● **WHAT THE EXERCISE ASKS**
A word-for-word copy of the entries below is required.

[Stored data entries]

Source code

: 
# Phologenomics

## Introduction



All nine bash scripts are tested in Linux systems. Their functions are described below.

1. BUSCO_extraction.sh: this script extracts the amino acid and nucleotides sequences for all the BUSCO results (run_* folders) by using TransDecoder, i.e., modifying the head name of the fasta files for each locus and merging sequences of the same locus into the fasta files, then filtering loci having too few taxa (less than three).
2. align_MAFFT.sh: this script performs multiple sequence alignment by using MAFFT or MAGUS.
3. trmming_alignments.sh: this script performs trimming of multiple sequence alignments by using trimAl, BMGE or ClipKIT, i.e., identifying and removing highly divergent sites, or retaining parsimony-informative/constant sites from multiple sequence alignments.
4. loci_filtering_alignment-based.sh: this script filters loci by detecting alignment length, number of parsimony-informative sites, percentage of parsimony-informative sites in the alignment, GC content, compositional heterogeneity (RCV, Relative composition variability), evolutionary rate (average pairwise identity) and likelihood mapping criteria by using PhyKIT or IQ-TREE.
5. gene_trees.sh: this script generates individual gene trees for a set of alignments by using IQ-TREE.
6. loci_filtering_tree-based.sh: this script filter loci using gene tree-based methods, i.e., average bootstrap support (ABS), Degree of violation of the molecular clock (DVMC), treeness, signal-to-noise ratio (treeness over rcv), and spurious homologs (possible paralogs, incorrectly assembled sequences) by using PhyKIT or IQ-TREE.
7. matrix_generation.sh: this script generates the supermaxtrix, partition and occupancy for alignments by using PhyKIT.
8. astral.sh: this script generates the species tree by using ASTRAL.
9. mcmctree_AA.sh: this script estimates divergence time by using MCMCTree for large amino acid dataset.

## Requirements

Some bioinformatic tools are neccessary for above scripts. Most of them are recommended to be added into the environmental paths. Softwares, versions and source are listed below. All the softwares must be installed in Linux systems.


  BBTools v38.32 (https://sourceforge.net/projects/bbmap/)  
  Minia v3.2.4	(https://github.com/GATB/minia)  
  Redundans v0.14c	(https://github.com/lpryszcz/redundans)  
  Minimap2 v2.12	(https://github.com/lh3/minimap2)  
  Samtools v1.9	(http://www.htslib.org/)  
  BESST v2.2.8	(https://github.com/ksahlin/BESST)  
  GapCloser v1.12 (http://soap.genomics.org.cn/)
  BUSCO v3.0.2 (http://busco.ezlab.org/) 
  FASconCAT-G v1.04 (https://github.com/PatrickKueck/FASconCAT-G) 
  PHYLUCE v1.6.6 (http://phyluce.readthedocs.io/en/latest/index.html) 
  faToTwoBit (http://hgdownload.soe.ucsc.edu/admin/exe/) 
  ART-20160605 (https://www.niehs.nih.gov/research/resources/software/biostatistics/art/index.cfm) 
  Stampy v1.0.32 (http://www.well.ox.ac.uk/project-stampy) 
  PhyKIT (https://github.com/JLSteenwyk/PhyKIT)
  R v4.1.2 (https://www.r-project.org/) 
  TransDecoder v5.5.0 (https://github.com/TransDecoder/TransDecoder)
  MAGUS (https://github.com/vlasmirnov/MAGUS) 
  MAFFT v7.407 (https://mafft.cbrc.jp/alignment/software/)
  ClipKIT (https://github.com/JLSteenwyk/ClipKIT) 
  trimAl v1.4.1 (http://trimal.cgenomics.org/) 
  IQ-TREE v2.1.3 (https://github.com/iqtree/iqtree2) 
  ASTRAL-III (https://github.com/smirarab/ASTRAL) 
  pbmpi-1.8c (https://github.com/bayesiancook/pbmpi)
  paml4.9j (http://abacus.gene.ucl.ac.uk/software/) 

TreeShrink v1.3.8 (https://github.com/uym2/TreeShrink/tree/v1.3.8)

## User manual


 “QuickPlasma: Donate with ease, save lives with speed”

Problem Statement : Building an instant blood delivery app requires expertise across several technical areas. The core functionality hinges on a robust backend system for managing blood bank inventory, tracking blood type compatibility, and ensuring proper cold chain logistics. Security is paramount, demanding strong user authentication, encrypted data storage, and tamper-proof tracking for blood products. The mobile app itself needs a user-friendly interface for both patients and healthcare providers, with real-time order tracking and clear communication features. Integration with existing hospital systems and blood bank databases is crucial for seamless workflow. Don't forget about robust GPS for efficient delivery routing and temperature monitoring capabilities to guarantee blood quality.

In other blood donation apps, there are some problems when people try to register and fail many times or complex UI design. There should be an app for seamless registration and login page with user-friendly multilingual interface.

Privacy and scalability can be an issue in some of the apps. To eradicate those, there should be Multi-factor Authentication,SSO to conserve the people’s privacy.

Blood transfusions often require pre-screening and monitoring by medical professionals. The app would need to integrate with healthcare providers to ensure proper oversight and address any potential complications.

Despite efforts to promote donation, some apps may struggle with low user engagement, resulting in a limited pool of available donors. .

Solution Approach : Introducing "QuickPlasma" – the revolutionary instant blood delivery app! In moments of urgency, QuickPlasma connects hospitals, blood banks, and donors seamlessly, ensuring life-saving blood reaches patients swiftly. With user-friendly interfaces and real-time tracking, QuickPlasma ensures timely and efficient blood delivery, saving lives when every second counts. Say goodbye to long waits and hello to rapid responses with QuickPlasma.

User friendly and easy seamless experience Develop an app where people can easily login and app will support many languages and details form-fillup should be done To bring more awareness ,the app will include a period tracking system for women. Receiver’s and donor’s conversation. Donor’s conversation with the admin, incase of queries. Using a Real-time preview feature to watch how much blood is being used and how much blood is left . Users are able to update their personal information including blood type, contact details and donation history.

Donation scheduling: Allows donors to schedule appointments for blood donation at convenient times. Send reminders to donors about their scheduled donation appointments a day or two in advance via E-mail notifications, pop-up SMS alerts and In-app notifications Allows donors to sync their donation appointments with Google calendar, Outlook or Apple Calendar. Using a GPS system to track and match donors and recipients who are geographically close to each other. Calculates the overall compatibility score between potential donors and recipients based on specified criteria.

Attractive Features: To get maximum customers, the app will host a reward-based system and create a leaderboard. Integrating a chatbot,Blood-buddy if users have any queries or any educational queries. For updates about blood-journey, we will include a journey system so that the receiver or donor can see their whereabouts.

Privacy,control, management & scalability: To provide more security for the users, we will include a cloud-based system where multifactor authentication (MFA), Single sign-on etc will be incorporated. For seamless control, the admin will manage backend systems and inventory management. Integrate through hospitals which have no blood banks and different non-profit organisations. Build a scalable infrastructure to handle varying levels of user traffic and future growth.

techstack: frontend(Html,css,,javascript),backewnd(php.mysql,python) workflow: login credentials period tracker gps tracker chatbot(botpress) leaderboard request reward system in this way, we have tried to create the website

● **OUTPUT BELOW**
Source code

: 
# Phologenomics

## Introduction



All nine bash scripts are tested in Linux systems. Their functions are described below.

1. BUSCO_extraction.sh: this script extracts the amino acid and nucleotides sequences for all the BUSCO results (run_* folders) by using TransDecoder, i.e., modifying the head name of the fasta files for each locus and merging sequences of the same locus into the fasta files, then filtering loci having too few taxa (less than three).
2. align_MAFFT.sh: this script performs multiple sequence alignment by using MAFFT or MAGUS.
3. trmming_alignments.sh: this script performs trimming of multiple sequence alignments by using trimAl, BMGE or ClipKIT, i.e., identifying and removing highly divergent sites, or retaining parsimony-informative/constant sites from multiple sequence alignments.
4. loci_filtering_alignment-based.sh: this script filters loci by detecting alignment length, number of parsimony-informative sites, percentage of parsimony-informative sites in the alignment, GC content, compositional heterogeneity (RCV, Relative composition variability), evolutionary rate (average pairwise identity) and likelihood mapping criteria by using PhyKIT or IQ-TREE.
5. gene_trees.sh: this script generates individual gene trees for a set of alignments by using IQ-TREE.
6. loci_filtering_tree-based.sh: this script filter loci using gene tree-based methods, i.e., average bootstrap support (ABS), Degree of violation of the molecular clock (DVMC), treeness, signal-to-noise ratio (treeness over rcv), and spurious homologs (possible paralogs, incorrectly assembled sequences) by using PhyKIT or IQ-TREE.
7. matrix_generation.sh: this script generates the supermaxtrix, partition and occupancy for alignments by using PhyKIT.
8. astral.sh: this script generates the species tree by using ASTRAL.
9. mcmctree_AA.sh: this script estimates divergence time by using MCMCTree for large amino acid dataset.

## Requirements

Some bioinformatic tools are neccessary for above scripts. Most of them are recommended to be added into the environmental paths. Softwares, versions and source are listed below. All the softwares must be installed in Linux systems.


  BBTools v38.32 (https://sourceforge.net/projects/bbmap/)  
  Minia v3.2.4	(https://github.com/GATB/minia)  
  Redundans v0.14c	(https://github.com/lpryszcz/redundans)  
  Minimap2 v2.12	(https://github.com/lh3/minimap2)  
  Samtools v1.9	(http://www.htslib.org/)  
  BESST v2.2.8	(https://github.com/ksahlin/BESST)  
  GapCloser v1.12 (http://soap.genomics.org.cn/)
  BUSCO v3.0.2 (http://busco.ezlab.org/) 
  FASconCAT-G v1.04 (https://github.com/PatrickKueck/FASconCAT-G) 
  PHYLUCE v1.6.6 (http://phyluce.readthedocs.io/en/latest/index.html) 
  faToTwoBit (http://hgdownload.soe.ucsc.edu/admin/exe/) 
  ART-20160605 (https://www.niehs.nih.gov/research/resources/software/biostatistics/art/index.cfm) 
  Stampy v1.0.32 (http://www.well.ox.ac.uk/project-stampy) 
  PhyKIT (https://github.com/JLSteenwyk/PhyKIT)
  R v4.1.2 (https://www.r-project.org/) 
  TransDecoder v5.5.0 (https://github.com/TransDecoder/TransDecoder)
  MAGUS (https://github.com/vlasmirnov/MAGUS) 
  MAFFT v7.407 (https://mafft.cbrc.jp/alignment/software/)
  ClipKIT (https://github.com/JLSteenwyk/ClipKIT) 
  trimAl v1.4.1 (http://trimal.cgenomics.org/) 
  IQ-TREE v2.1.3 (https://github.com/iqtree/iqtree2) 
  ASTRAL-III (https://github.com/smirarab/ASTRAL) 
  pbmpi-1.8c (https://github.com/bayesiancook/pbmpi)
  paml4.9j (http://abacus.gene.ucl.ac.uk/software/) 

TreeShrink v1.3.8 (https://github.com/uym2/TreeShrink/tree/v1.3.8)

## User manual


 “QuickPlasma: Donate with ease, save lives with speed”

Problem Statement : Building an instant blood delivery app requires expertise across several technical areas. The core functionality hinges on a robust backend system for managing blood bank inventory, tracking blood type compatibility, and ensuring proper cold chain logistics. Security is paramount, demanding strong user authentication, encrypted data storage, and tamper-proof tracking for blood products. The mobile app itself needs a user-friendly interface for both patients and healthcare providers, with real-time order tracking and clear communication features. Integration with existing hospital systems and blood bank databases is crucial for seamless workflow. Don't forget about robust GPS for efficient delivery routing and temperature monitoring capabilities to guarantee blood quality.

In other blood donation apps, there are some problems when people try to register and fail many times or complex UI design. There should be an app for seamless registration and login page with user-friendly multilingual interface.

Privacy and scalability can be an issue in some of the apps. To eradicate those, there should be Multi-factor Authentication,SSO to conserve the people’s privacy.

Blood transfusions often require pre-screening and monitoring by medical professionals. The app would need to integrate with healthcare providers to ensure proper oversight and address any potential complications.

Despite efforts to promote donation, some apps may struggle with low user engagement, resulting in a limited pool of available donors. .

Solution Approach : Introducing "QuickPlasma" – the revolutionary instant blood delivery app! In moments of urgency, QuickPlasma connects hospitals, blood banks, and donors seamlessly, ensuring life-saving blood reaches patients swiftly. With user-friendly interfaces and real-time tracking, QuickPlasma ensures timely and efficient blood delivery, saving lives when every second counts. Say goodbye to long waits and hello to rapid responses with QuickPlasma.

User friendly and easy seamless experience Develop an app where people can easily login and app will support many languages and details form-fillup should be done To bring more awareness ,the app will include a period tracking system for women. Receiver’s and donor’s conversation. Donor’s conversation with the admin, incase of queries. Using a Real-time preview feature to watch how much blood is being used and how much blood is left . Users are able to update their personal information including blood type, contact details and donation history.

Donation scheduling: Allows donors to schedule appointments for blood donation at convenient times. Send reminders to donors about their scheduled donation appointments a day or two in advance via E-mail notifications, pop-up SMS alerts and In-app notifications Allows donors to sync their donation appointments with Google calendar, Outlook or Apple Calendar. Using a GPS system to track and match donors and recipients who are geographically close to each other. Calculates the overall compatibility score between potential donors and recipients based on specified criteria.

Attractive Features: To get maximum customers, the app will host a reward-based system and create a leaderboard. Integrating a chatbot,Blood-buddy if users have any queries or any educational queries. For updates about blood-journey, we will include a journey system so that the receiver or donor can see their whereabouts.

Privacy,control, management & scalability: To provide more security for the users, we will include a cloud-based system where multifactor authentication (MFA), Single sign-on etc will be incorporated. For seamless control, the admin will manage backend systems and inventory management. Integrate through hospitals which have no blood banks and different non-profit organisations. Build a scalable infrastructure to handle varying levels of user traffic and future growth.

techstack: frontend(Html,css,,javascript),backewnd(php.mysql,python) workflow: login credentials period tracker gps tracker chatbot(botpress) leaderboard request reward system in this way, we have tried to create the website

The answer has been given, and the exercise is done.